A couple days ago Sean Tomlinson mentioned that the NHL  may be devaluing their “History Will Be Made” commercials by producing them for pretty much every somewhat important event in the playoffs.

The league did this last year as well and it’s a little ridiculous.  Brian Boucher winning game three?  Seriously?  That’s history?

The NHL also has videos for James Neal scoring an overtime goal in a game four against the Lightning, Drew Doughty scoring two goals in a game two against San Jose, Marc-Andre Fleury shutting out Tampa Bay in game one, the Sedins picking up some points in game two against the Blackhawks and a few others.

These moments are relatively common and boring.  They’re not history in the making.
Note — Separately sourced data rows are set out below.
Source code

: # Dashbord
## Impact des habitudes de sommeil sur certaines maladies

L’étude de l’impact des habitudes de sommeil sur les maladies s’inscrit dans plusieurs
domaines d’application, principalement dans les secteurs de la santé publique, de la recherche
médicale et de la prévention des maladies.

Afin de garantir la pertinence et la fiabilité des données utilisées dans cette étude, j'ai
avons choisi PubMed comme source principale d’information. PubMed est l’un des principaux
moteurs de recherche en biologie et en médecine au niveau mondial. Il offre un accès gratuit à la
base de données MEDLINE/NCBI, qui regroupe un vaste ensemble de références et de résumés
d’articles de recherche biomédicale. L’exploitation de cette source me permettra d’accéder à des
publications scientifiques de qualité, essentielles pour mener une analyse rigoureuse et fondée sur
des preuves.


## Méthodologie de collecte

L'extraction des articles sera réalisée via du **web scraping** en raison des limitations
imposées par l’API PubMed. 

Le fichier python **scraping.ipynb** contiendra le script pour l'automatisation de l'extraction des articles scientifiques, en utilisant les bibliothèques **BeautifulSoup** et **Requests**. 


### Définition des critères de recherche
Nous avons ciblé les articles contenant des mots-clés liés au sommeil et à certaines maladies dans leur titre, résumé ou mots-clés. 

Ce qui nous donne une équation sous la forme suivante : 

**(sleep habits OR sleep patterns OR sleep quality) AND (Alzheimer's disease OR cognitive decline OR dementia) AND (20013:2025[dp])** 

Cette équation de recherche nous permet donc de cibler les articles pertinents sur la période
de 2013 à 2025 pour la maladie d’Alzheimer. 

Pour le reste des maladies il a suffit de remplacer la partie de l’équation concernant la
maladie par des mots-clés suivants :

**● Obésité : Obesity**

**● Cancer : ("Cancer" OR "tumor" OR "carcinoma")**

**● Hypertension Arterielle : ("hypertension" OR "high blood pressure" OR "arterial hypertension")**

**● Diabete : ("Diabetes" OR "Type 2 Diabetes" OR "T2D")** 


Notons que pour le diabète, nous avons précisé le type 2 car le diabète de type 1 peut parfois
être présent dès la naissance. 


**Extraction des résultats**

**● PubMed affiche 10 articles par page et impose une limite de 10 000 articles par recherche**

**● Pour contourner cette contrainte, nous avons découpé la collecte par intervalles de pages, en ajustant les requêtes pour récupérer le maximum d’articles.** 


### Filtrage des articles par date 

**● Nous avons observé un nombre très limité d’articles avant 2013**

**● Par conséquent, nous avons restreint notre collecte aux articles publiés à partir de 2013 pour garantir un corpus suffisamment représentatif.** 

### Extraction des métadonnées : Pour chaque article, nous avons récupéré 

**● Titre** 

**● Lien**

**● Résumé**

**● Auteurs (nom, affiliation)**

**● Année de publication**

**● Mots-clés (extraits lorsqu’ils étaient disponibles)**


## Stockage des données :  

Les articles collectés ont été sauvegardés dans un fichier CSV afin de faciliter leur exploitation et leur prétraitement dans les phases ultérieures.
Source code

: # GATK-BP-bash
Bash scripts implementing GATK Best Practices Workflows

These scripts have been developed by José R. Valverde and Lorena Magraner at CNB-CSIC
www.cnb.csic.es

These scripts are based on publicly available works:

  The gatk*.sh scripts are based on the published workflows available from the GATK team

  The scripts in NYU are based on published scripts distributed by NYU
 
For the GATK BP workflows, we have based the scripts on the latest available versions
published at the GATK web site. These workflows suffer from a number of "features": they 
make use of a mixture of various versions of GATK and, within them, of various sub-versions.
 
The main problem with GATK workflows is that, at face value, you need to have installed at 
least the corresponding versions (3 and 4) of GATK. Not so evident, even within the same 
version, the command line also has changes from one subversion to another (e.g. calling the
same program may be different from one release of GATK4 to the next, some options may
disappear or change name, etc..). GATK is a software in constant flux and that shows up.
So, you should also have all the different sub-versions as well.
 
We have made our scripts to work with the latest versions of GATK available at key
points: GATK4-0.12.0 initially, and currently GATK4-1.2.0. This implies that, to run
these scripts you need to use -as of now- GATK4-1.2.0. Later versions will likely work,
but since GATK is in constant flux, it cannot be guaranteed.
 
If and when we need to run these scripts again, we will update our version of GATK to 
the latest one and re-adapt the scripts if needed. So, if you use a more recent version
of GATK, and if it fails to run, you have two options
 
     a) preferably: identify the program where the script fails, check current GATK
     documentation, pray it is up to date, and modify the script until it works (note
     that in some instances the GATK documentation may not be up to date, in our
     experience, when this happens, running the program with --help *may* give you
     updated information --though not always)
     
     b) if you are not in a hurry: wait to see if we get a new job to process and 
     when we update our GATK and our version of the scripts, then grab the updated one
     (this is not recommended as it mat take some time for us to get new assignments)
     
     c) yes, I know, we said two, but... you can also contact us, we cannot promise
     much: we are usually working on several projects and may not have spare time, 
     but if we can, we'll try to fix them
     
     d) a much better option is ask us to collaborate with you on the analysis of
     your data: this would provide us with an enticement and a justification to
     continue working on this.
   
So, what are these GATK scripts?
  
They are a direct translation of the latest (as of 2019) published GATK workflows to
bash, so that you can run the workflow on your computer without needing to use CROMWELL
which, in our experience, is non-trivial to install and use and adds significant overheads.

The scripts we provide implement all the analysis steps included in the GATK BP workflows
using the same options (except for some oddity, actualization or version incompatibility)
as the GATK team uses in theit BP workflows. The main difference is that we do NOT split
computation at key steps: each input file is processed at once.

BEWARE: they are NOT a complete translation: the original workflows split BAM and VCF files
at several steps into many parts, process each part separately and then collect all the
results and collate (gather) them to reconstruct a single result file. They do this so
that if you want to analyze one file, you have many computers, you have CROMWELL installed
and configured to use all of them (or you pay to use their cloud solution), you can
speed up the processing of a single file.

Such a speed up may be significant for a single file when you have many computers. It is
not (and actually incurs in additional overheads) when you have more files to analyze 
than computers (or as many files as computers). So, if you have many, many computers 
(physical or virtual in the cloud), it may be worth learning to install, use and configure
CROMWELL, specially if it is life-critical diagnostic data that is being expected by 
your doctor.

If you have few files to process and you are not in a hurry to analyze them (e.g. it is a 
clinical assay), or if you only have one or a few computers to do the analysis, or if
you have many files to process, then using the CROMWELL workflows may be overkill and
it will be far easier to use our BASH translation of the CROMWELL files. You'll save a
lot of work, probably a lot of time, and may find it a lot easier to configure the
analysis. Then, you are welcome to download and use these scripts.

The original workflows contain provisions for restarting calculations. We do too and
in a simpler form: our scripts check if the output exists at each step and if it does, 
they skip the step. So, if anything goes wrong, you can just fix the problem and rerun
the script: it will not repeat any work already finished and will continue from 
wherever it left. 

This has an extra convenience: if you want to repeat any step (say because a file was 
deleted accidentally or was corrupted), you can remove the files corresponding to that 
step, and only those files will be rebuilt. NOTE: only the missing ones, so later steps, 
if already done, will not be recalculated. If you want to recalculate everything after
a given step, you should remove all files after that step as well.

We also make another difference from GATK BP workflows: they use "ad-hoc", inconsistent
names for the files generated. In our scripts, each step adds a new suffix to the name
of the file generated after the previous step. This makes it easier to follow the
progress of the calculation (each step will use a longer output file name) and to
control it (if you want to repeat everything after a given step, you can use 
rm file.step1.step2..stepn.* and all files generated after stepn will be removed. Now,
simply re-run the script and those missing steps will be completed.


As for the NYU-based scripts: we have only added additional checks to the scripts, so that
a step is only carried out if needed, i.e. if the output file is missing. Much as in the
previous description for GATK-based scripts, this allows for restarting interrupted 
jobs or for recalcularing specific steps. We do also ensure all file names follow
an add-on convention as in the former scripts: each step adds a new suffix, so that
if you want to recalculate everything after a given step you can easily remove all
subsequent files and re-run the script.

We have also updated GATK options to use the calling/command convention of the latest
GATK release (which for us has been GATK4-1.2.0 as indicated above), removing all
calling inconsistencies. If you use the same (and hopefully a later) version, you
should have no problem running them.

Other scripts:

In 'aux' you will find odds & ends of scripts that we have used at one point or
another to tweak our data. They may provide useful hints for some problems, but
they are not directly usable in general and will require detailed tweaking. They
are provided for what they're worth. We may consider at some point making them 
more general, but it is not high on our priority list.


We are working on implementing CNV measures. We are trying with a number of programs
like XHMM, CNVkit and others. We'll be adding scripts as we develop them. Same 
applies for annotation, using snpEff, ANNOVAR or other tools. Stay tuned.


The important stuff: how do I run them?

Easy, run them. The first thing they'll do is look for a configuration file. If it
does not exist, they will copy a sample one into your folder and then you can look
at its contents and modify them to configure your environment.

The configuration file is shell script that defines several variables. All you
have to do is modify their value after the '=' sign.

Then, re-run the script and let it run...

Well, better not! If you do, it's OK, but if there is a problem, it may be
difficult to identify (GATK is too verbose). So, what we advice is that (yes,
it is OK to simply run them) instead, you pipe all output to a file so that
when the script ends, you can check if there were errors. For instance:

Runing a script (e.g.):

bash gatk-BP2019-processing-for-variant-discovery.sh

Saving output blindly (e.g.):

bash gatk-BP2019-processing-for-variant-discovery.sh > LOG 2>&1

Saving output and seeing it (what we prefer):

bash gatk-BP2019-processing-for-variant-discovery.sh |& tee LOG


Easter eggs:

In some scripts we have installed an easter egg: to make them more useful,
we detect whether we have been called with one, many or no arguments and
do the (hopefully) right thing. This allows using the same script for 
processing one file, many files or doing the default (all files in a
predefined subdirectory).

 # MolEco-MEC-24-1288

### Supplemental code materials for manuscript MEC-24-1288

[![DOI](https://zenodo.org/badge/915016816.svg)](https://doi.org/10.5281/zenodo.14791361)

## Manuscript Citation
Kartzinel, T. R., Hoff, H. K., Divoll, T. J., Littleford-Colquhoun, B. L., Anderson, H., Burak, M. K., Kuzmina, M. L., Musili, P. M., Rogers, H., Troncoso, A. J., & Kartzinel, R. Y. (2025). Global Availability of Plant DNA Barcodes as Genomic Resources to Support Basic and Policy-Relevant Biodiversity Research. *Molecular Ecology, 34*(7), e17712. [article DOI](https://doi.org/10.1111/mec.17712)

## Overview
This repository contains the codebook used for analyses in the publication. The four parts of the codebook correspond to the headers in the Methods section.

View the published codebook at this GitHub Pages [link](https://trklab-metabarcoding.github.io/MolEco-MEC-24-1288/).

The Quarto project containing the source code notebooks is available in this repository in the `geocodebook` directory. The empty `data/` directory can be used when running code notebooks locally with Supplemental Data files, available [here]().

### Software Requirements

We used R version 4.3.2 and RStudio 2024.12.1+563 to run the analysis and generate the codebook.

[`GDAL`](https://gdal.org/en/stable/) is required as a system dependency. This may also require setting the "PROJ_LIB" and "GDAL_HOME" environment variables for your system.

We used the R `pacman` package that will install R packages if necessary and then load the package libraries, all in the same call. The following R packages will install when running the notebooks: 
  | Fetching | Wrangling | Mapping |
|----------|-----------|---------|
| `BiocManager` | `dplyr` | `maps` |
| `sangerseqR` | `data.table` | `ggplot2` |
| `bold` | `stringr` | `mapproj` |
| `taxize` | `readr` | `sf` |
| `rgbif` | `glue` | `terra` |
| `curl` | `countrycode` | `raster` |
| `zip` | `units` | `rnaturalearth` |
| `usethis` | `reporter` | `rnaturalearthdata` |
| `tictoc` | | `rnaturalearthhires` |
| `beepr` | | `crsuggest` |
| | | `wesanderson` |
We understand what the NHL is trying to do here.  They’re hoping to connect big moments of this year’s playoffs with great moments from the past.  They’re trying to convey the point that history can happen in any game and that you’ll remember these playoffs for the rest of your life.

But they’re devaluing their own point by choosing moments that are relatively mundane.  The best of these new ads is the Sharks comeback against the Kings.

That game is likely one that you’ll remember for a very long time.  It feels right putting it on par with great moments of the past.  Those are the kinds of moments that the NHL should be focusing on with this campaign.  Yes, they don’t happen every day, but they’re the unique moments that make the playoffs exciting.

While we’re on that point, how come the NHL didn’t do one for the Captials comeback last night?  Sure, it wasn’t incredibly historic, but it was more memorable than Fleury winning game one in Pittsburgh or Dubinsky scoring the winner in game three.  We would have settled for a “History Can Hear You” video about the MSG crowd.  That was a moment to remember, regardless of the final score of the game.

For some reason that commercial wasn’t made, and we’re left with things like “History scores the third goal in a 5-4 game” and “History picks up a secondary assist in the first period.”

Maybe the league should wait until a series is over before making these videos, because the ones they’re making right now are not very interesting.  They even managed to make the Montreal/Boston rivalry seem boring, which seemed impossible up until this point.

It might as well have said “History wins the first two games of a series.”

Unlike the ads that the league released before the playoffs started, these new spots have very little emotion in them.  They’re simply not exciting or memorable, which is ironic since they’re supposed to be documenting “historic” moments.  The league doesn’t need to make new versions of these ads after every game.  All they’re doing by producing so many ads is devaluing actual historic moments by comparing them to routine events.

We fear that “History dumps the puck in so a team can change lines” could be next.